Nature Reviews Materials ( IF 79.8 ) Pub Date : 2024-10-21 , DOI: 10.1038/s41578-024-00729-3 Hyeokjun Yoon, Jin-Hoon Kim, David Sadat, Arjun Barrett, Seung Hwan Ko, Canan Dagdeviren
Understanding the human body’s tissue biomechanics — the physical deformation and variations in intrinsic mechanical properties — has considerable potential in health monitoring, disease diagnosis and bioengineering.
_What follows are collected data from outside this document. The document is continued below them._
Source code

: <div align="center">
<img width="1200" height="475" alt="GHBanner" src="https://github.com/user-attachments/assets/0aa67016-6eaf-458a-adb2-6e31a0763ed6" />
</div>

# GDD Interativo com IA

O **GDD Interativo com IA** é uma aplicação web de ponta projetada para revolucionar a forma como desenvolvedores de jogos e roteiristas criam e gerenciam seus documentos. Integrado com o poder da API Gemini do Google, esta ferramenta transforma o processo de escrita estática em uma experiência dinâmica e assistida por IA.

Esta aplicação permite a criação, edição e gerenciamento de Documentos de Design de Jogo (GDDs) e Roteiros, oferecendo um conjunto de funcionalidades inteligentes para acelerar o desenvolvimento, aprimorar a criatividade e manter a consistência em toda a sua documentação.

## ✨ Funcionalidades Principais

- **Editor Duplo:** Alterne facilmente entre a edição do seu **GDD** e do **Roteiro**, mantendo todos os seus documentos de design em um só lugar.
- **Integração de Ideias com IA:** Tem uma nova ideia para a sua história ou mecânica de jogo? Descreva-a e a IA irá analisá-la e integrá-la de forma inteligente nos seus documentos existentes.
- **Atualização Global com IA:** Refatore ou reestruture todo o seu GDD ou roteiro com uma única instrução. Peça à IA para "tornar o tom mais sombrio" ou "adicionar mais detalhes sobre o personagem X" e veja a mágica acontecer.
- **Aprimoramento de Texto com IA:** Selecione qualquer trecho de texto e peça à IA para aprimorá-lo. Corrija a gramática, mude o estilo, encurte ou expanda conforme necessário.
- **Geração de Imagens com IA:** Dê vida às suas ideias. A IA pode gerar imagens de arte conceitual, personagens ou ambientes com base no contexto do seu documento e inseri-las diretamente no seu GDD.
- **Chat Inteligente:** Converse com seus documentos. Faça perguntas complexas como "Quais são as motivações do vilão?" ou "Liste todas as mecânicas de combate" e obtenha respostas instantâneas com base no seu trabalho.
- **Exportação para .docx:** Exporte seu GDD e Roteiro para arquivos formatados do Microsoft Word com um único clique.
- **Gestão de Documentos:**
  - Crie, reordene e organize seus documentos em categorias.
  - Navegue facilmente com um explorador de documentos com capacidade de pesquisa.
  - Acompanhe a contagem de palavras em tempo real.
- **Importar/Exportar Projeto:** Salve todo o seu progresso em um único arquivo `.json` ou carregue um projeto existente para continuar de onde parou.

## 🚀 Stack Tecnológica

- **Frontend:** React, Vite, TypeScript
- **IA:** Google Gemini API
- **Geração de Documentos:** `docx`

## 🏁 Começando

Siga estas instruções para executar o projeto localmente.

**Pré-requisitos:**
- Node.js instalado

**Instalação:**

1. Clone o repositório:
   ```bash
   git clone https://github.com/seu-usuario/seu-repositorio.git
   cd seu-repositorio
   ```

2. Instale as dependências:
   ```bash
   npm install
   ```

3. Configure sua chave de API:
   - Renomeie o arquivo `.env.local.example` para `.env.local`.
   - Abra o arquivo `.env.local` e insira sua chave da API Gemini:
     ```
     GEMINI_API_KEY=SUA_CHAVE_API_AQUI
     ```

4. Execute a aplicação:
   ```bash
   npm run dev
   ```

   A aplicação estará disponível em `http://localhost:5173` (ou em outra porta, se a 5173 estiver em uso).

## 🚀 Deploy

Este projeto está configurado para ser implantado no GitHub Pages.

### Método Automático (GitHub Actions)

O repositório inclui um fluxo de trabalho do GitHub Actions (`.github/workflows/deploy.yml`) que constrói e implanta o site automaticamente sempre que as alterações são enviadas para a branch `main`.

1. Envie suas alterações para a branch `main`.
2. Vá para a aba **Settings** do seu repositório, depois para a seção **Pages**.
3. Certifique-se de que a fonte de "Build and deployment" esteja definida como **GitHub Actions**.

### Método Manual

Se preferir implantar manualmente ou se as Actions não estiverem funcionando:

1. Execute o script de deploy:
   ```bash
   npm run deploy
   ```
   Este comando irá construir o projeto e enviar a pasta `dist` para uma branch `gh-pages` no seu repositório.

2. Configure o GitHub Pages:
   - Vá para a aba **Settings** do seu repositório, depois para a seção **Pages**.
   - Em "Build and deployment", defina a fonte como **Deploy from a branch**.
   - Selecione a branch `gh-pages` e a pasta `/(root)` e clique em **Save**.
However, current tools for decoding tissue biomechanics rely on rigid and bulky devices that are not compatible with biological tissues. Such a discrepancy results in inaccurate measurement and even pain and discomfort for the subjects undergoing the measurement. To overcome the limitations of current tools, conformable electronic devices have been developed for monitoring internal and external tissue biomechanics. Moreover, by adopting advanced machine-learning approaches, more insights can be gained from the collected data. In this Review, we provide a comprehensive overview of conformable electronic devices for tissue biomechanics decoding. We discuss basic principles for external and internal tissue decoding, focusing on electromechanical transduction for external tissue decoding and on ultrasonography for internal tissue decoding. Then, we highlight various data analysis methods, including machine-learning algorithms. Finally, we outline challenges and future directions.
中文翻译:
使用适形电子设备解码组织生物力学
了解人体的组织生物力学(物理变形和固有机械性能的变化)在健康监测、疾病诊断和生物工程方面具有相当大的潜力。然而,目前用于解码组织生物力学的工具依赖于与生物组织不兼容的刚性和笨重的设备。这种差异会导致测量不准确,甚至导致接受测量的受试者感到疼痛和不适。为了克服当前工具的局限性,已经开发了用于监测内部和外部组织生物力学的适形电子设备。此外,通过采用先进的机器学习方法,可以从收集的数据中获得更多见解。在这篇综述中,我们全面概述了用于组织生物力学解码的适形电子设备。我们讨论了外部和内部组织解码的基本原理,重点介绍用于外部组织解码的机电转导和用于内部组织解码的超声检查。然后,我们重点介绍了各种数据分析方法,包括机器学习算法。最后,我们概述了挑战和未来方向。